Why are there no concurrent collections in std?

Hi all! I want to migrate something I have implemented in Java for performance gain. However, I could not find concurrent collections in rust std for concurrent computing, especially concurrent hashmap. I did find several immature ones on the internet, but I am not sure if it's properly tested.

Since it's pretty challenging to implement concurrent collections and such collections are useful in concurrent scenarios, it would be good to provide a version in std as what Java did. Would you think this makes sense for Rust?

2 Likes

If you can use what ::crossbeam has to offer, go for it. Else cc @anon15139276, who should be very well suited to answer that.

::crossbeam does not support hash table for the moment.

I think it's really the best to include all concurrent collections into std, so that all the contributor could join their forces

1 Like

It's also hard to design, which is why we don't want std stuck with some particular API.

I would hope most external crates would welcome collaboration as well!

2 Likes

I agree Rust is worse than Java in this respect for now. People are working on it. The issue to subscribe is https://github.com/crossbeam-rs/rfcs/issues/32.

1 Like

A similar bad example: the c std library does not even have hash table.

Of course, but it's much more efficient and practical for the moment to let all the contributors work on the same library and polish it heavily

Why is the rust-lang/rust repository the only location that all the collaborators can work on the same library and polish it heavily? If anything, it's significantly more difficult to iterate on code in rust-lang/rust due to the size and CI times.

27 Likes

Concurrent collections are as fundamental and necessary as collections. Why does not rust-lang/rust excludes collections from it to make it lighter, to increase CI times? It's not a problem for Java to include concurrent collections, so I don't expect it to be a problem for Rust.

People have been discussing, e.g. lock-free hashmap, long ago https://github.com/rust-lang/rfcs/issues/659. However, I still did not see a mature one to use.

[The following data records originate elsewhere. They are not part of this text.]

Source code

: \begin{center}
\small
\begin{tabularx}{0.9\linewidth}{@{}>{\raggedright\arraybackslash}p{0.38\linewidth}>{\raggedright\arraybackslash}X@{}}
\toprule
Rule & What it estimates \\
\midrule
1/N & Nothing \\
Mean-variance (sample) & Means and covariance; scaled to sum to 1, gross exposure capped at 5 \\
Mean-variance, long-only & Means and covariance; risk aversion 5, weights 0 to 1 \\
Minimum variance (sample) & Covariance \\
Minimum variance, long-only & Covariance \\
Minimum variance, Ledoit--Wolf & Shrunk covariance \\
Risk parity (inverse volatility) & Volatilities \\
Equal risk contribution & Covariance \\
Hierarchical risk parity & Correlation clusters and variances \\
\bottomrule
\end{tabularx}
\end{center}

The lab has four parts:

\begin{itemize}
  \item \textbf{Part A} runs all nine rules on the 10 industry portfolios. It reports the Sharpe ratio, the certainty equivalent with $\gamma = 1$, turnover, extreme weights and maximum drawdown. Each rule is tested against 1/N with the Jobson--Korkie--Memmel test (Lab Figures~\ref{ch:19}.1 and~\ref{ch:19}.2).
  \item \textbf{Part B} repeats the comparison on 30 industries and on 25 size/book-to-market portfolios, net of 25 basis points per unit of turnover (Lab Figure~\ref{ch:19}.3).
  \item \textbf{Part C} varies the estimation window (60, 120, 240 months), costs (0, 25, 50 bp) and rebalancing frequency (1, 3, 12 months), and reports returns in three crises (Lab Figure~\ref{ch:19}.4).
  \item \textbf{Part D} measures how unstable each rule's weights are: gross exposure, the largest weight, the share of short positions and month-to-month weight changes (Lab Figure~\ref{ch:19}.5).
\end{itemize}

chashmap is fairly widely used and actively maintained.

It's completely possible that concurrent collections will be added to libstd in the future, but this can only really happen after they are developed and stabilized outside of libstd.

12 Likes

The most significant feature of Rust is its memory-safe and thread-safe. I don't see a reason why people here think that concurrent/thread-safe collections are not important for std. I am gonna create an issue in RFC for further discussions.

RFC issue: https://github.com/rust-lang/rfcs/issues/2679

Rust makes extremely strong guarantees around backwards compatibility, so if the wrong API gets added to std, we'll be stuck with it for a long time (see the Error trait, which has deprecated methods that can effectively never be removed). Making breaking changes is much easier outside of std - you can just release a new major version, and nobody's existing code will break because of semantic versioning.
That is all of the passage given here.